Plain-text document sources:
>>>>>

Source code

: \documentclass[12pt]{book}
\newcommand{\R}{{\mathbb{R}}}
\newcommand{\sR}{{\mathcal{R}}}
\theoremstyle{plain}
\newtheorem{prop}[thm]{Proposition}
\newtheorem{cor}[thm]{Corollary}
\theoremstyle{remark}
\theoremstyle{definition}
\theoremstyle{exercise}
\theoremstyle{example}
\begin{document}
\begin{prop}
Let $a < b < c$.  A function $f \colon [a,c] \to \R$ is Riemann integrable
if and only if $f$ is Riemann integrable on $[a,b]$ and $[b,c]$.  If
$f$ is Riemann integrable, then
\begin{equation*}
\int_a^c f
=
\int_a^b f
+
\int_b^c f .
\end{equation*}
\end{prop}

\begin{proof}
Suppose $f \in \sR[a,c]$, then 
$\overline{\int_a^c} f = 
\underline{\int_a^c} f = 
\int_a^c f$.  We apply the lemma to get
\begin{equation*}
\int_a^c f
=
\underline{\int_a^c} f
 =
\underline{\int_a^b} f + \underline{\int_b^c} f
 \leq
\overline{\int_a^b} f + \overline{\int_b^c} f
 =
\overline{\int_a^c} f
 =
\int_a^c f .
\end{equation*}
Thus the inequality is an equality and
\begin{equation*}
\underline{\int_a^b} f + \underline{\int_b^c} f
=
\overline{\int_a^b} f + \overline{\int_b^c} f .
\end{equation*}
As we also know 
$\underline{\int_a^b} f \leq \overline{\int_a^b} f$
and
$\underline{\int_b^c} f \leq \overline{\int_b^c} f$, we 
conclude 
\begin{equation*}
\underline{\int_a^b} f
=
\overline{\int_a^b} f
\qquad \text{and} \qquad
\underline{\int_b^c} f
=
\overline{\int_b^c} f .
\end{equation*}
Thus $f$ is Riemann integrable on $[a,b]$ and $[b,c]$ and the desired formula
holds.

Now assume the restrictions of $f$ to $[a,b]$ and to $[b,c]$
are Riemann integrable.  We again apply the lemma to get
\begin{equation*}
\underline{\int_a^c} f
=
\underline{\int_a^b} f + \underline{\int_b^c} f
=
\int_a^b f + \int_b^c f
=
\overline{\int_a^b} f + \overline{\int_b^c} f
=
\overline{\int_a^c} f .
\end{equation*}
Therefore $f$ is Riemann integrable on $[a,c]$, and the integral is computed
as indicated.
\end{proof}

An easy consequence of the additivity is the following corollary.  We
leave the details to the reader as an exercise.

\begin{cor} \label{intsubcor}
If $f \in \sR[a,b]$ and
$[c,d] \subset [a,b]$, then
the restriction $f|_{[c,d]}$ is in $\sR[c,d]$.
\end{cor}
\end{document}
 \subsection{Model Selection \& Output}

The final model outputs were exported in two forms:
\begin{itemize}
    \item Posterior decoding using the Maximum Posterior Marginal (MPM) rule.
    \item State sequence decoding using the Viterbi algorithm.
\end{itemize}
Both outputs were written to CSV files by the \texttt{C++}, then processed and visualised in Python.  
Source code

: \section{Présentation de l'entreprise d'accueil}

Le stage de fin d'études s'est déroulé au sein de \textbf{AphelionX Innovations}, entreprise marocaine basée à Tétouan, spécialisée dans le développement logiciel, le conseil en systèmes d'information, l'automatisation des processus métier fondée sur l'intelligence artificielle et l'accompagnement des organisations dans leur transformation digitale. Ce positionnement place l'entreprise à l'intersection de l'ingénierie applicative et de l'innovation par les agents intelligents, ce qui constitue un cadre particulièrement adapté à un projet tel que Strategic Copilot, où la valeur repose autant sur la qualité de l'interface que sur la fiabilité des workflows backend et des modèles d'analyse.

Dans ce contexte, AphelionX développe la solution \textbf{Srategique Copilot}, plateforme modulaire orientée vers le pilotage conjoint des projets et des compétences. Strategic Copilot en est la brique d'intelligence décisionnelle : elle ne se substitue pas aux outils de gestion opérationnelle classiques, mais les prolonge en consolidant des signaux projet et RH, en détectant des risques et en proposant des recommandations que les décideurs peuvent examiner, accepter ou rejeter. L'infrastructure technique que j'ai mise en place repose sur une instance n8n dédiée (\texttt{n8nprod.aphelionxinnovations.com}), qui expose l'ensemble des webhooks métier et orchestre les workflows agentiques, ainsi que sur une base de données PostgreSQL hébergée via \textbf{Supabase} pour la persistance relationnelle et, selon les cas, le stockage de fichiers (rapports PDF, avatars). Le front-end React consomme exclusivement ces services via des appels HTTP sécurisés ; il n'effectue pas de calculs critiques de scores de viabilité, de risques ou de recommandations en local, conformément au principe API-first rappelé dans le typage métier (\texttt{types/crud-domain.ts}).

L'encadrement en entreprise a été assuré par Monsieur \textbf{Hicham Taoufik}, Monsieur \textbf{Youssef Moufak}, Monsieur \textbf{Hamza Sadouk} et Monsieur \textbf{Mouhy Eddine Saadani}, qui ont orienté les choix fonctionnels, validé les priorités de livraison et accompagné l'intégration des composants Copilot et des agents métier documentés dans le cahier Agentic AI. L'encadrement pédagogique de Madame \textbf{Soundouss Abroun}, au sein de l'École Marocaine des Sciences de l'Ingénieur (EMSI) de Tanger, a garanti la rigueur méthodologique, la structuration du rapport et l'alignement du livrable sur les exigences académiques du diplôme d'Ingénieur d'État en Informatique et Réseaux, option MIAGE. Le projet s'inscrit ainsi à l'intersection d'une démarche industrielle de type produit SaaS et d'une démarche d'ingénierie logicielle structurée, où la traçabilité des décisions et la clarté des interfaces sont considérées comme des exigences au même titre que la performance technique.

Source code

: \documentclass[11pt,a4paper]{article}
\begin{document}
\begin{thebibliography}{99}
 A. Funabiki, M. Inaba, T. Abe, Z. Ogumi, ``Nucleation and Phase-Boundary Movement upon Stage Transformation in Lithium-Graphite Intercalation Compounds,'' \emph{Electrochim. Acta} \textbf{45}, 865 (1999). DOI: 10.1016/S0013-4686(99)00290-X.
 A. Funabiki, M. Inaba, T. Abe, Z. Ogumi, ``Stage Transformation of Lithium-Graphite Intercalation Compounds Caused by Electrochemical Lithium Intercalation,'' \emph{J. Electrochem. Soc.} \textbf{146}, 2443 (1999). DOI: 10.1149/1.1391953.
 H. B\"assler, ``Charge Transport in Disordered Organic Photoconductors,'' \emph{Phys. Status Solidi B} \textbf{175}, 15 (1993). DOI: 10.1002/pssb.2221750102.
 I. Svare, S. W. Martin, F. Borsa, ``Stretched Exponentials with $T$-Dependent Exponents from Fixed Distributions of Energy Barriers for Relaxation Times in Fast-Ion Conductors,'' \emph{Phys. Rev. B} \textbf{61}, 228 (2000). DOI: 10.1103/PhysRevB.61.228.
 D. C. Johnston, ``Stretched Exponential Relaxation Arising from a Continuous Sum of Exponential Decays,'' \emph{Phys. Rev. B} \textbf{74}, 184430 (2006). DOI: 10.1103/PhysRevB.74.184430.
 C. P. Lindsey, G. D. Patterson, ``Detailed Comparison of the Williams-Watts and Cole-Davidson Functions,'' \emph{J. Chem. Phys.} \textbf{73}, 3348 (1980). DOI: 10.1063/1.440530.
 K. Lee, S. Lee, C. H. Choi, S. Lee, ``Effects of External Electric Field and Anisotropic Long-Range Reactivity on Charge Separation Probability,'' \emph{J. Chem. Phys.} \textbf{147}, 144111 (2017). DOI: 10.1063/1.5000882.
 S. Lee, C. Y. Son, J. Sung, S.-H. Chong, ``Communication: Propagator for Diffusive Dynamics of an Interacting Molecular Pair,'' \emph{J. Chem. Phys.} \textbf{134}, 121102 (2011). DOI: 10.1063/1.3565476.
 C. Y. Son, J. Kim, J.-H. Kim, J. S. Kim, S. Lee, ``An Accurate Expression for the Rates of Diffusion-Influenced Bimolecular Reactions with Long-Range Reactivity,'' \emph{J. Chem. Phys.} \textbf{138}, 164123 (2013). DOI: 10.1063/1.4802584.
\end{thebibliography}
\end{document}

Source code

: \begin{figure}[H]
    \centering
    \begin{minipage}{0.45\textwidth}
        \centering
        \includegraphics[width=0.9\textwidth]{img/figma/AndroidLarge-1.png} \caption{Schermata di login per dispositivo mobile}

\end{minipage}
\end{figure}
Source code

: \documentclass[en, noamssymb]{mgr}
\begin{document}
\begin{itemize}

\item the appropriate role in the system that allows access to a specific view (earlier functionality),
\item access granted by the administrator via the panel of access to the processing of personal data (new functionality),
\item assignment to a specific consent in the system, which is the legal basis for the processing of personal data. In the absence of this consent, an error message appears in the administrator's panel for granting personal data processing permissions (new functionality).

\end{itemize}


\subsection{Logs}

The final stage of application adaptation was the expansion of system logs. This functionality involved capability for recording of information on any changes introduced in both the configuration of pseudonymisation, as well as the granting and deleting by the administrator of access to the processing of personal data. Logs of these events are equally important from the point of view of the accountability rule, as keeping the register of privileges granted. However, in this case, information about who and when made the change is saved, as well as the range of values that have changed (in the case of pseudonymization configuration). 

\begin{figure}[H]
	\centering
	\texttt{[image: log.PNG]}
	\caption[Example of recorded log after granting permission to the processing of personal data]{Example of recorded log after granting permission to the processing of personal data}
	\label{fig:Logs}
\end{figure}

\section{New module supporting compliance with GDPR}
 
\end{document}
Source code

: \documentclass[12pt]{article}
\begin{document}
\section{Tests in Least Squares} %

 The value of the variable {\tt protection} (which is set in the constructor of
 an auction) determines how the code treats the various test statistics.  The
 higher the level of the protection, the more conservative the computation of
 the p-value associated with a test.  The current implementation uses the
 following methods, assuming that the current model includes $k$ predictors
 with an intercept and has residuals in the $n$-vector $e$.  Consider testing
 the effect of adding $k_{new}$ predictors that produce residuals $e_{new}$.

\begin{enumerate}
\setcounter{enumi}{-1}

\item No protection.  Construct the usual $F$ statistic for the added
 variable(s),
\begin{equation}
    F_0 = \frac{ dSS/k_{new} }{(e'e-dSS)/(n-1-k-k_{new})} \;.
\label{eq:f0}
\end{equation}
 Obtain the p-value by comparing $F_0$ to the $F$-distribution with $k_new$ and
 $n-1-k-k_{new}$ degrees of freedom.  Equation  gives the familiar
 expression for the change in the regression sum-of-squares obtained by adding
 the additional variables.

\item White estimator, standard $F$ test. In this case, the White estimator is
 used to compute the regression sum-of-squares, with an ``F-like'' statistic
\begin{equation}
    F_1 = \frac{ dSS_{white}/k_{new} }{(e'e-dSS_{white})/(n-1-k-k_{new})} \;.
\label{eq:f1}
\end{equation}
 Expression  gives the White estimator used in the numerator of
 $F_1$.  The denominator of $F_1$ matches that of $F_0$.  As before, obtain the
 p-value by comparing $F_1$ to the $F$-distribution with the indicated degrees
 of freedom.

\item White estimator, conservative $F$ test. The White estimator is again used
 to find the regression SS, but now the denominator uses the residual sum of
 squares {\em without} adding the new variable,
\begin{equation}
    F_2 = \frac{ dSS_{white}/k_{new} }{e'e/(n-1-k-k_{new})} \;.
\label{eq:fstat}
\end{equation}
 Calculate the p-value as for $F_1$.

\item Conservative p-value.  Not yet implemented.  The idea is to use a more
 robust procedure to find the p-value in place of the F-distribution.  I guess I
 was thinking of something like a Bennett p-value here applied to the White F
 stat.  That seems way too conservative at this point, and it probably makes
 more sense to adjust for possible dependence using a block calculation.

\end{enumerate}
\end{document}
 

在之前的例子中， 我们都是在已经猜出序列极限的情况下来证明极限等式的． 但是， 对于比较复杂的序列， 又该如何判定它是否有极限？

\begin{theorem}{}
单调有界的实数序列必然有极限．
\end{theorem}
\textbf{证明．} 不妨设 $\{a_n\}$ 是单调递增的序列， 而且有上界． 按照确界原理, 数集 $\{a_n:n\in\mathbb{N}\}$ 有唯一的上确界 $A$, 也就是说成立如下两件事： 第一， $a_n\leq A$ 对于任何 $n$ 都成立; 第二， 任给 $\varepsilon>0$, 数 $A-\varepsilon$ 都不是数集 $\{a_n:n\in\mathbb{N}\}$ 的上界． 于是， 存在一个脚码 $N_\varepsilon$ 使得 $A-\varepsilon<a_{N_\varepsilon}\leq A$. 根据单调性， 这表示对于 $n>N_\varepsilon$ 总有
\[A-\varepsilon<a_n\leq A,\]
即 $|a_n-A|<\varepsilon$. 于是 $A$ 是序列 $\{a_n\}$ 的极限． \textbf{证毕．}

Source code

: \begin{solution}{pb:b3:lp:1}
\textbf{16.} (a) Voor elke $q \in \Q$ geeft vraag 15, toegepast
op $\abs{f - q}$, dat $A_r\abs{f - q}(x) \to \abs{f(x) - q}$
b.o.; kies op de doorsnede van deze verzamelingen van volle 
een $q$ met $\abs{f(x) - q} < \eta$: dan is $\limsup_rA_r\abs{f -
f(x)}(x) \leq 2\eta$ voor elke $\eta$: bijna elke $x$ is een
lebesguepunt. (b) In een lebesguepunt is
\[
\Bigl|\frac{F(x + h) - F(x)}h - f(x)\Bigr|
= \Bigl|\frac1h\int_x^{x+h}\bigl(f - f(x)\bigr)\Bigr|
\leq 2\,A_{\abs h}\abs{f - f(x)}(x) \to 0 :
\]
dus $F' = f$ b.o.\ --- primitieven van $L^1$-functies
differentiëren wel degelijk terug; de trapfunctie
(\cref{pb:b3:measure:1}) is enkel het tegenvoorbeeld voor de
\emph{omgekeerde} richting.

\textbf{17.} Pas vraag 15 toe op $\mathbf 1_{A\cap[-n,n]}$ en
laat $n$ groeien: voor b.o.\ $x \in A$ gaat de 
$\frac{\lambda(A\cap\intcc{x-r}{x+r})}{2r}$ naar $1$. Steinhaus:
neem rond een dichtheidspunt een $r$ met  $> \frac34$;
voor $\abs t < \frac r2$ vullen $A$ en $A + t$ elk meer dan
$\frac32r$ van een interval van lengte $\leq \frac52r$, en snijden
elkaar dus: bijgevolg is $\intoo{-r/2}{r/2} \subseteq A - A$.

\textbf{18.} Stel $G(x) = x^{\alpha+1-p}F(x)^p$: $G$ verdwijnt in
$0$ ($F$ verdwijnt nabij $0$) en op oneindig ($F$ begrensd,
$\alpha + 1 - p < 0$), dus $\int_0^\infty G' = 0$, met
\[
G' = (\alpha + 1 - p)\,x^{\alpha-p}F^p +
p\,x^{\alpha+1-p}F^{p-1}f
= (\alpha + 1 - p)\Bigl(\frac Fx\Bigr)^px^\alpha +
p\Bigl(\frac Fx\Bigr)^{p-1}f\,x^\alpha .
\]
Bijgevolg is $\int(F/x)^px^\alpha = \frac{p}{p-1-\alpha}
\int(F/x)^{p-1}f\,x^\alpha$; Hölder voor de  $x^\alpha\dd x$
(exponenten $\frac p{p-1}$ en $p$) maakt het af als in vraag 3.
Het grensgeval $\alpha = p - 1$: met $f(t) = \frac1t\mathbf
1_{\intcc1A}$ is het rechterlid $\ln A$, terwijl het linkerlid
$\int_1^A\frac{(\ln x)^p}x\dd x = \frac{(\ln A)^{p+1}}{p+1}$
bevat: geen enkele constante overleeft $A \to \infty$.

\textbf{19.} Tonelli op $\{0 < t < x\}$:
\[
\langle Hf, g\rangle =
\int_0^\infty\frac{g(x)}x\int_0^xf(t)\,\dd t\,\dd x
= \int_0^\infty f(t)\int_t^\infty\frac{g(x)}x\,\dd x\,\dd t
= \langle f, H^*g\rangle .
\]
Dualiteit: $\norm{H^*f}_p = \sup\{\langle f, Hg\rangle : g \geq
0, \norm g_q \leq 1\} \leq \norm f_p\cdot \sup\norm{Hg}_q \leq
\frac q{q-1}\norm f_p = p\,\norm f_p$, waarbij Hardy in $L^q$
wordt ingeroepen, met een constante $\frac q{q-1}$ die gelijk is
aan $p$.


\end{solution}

<<<<<

The word "case" appears in how many lines of the records? Give the number only.

2